(Dataset entries)
┏━━
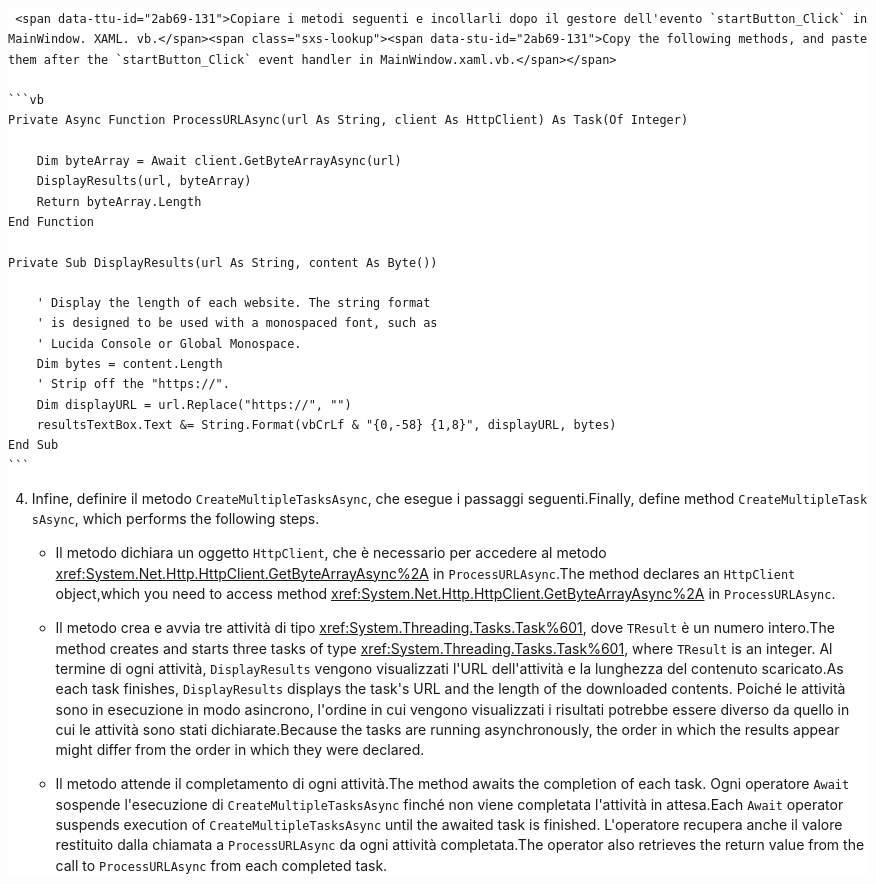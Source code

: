      <span data-ttu-id="2ab69-131">Copiare i metodi seguenti e incollarli dopo il gestore dell'evento `startButton_Click` in MainWindow. XAML. vb.</span><span class="sxs-lookup"><span data-stu-id="2ab69-131">Copy the following methods, and paste them after the `startButton_Click` event handler in MainWindow.xaml.vb.</span></span>

    ```vb
    Private Async Function ProcessURLAsync(url As String, client As HttpClient) As Task(Of Integer)

        Dim byteArray = Await client.GetByteArrayAsync(url)
        DisplayResults(url, byteArray)
        Return byteArray.Length
    End Function

    Private Sub DisplayResults(url As String, content As Byte())

        ' Display the length of each website. The string format
        ' is designed to be used with a monospaced font, such as
        ' Lucida Console or Global Monospace.
        Dim bytes = content.Length
        ' Strip off the "https://".
        Dim displayURL = url.Replace("https://", "")
        resultsTextBox.Text &= String.Format(vbCrLf & "{0,-58} {1,8}", displayURL, bytes)
    End Sub
    ```

4. <span data-ttu-id="2ab69-132">Infine, definire il metodo `CreateMultipleTasksAsync`, che esegue i passaggi seguenti.</span><span class="sxs-lookup"><span data-stu-id="2ab69-132">Finally, define method `CreateMultipleTasksAsync`, which performs the following steps.</span></span>

    - <span data-ttu-id="2ab69-133">Il metodo dichiara un oggetto `HttpClient`, che è necessario per accedere al metodo <xref:System.Net.Http.HttpClient.GetByteArrayAsync%2A> in `ProcessURLAsync`.</span><span class="sxs-lookup"><span data-stu-id="2ab69-133">The method declares an `HttpClient` object,which you need  to access method <xref:System.Net.Http.HttpClient.GetByteArrayAsync%2A> in `ProcessURLAsync`.</span></span>

    - <span data-ttu-id="2ab69-134">Il metodo crea e avvia tre attività di tipo <xref:System.Threading.Tasks.Task%601>, dove `TResult` è un numero intero.</span><span class="sxs-lookup"><span data-stu-id="2ab69-134">The method creates and starts three tasks of type <xref:System.Threading.Tasks.Task%601>, where `TResult` is an integer.</span></span> <span data-ttu-id="2ab69-135">Al termine di ogni attività, `DisplayResults` vengono visualizzati l'URL dell'attività e la lunghezza del contenuto scaricato.</span><span class="sxs-lookup"><span data-stu-id="2ab69-135">As each task finishes, `DisplayResults` displays the task's URL and the length of the downloaded contents.</span></span> <span data-ttu-id="2ab69-136">Poiché le attività sono in esecuzione in modo asincrono, l'ordine in cui vengono visualizzati i risultati potrebbe essere diverso da quello in cui le attività sono stati dichiarate.</span><span class="sxs-lookup"><span data-stu-id="2ab69-136">Because the tasks are running asynchronously, the order in which the results appear might differ from the order in which they were declared.</span></span>

    - <span data-ttu-id="2ab69-137">Il metodo attende il completamento di ogni attività.</span><span class="sxs-lookup"><span data-stu-id="2ab69-137">The method awaits the completion of each task.</span></span> <span data-ttu-id="2ab69-138">Ogni operatore `Await` sospende l'esecuzione di `CreateMultipleTasksAsync` finché non viene completata l'attività in attesa.</span><span class="sxs-lookup"><span data-stu-id="2ab69-138">Each `Await` operator suspends execution of `CreateMultipleTasksAsync` until the awaited task is finished.</span></span> <span data-ttu-id="2ab69-139">L'operatore recupera anche il valore restituito dalla chiamata a `ProcessURLAsync` da ogni attività completata.</span><span class="sxs-lookup"><span data-stu-id="2ab69-139">The operator also retrieves the return value from the call to `ProcessURLAsync` from each completed task.</span></span>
┗━━
What you should do>
Output the lines above exactly, but only those between the line holding "metodo dichiara un" and the line holding "they were declared.</span></span>", inclusive.

Written solution>
    - <span data-ttu-id="2ab69-133">Il metodo dichiara un oggetto `HttpClient`, che è necessario per accedere al metodo <xref:System.Net.Http.HttpClient.GetByteArrayAsync%2A> in `ProcessURLAsync`.</span><span class="sxs-lookup"><span data-stu-id="2ab69-133">The method declares an `HttpClient` object,which you need  to access method <xref:System.Net.Http.HttpClient.GetByteArrayAsync%2A> in `ProcessURLAsync`.</span></span>

    - <span data-ttu-id="2ab69-134">Il metodo crea e avvia tre attività di tipo <xref:System.Threading.Tasks.Task%601>, dove `TResult` è un numero intero.</span><span class="sxs-lookup"><span data-stu-id="2ab69-134">The method creates and starts three tasks of type <xref:System.Threading.Tasks.Task%601>, where `TResult` is an integer.</span></span> <span data-ttu-id="2ab69-135">Al termine di ogni attività, `DisplayResults` vengono visualizzati l'URL dell'attività e la lunghezza del contenuto scaricato.</span><span class="sxs-lookup"><span data-stu-id="2ab69-135">As each task finishes, `DisplayResults` displays the task's URL and the length of the downloaded contents.</span></span> <span data-ttu-id="2ab69-136">Poiché le attività sono in esecuzione in modo asincrono, l'ordine in cui vengono visualizzati i risultati potrebbe essere diverso da quello in cui le attività sono stati dichiarate.</span><span class="sxs-lookup"><span data-stu-id="2ab69-136">Because the tasks are running asynchronously, the order in which the results appear might differ from the order in which they were declared.</span></span>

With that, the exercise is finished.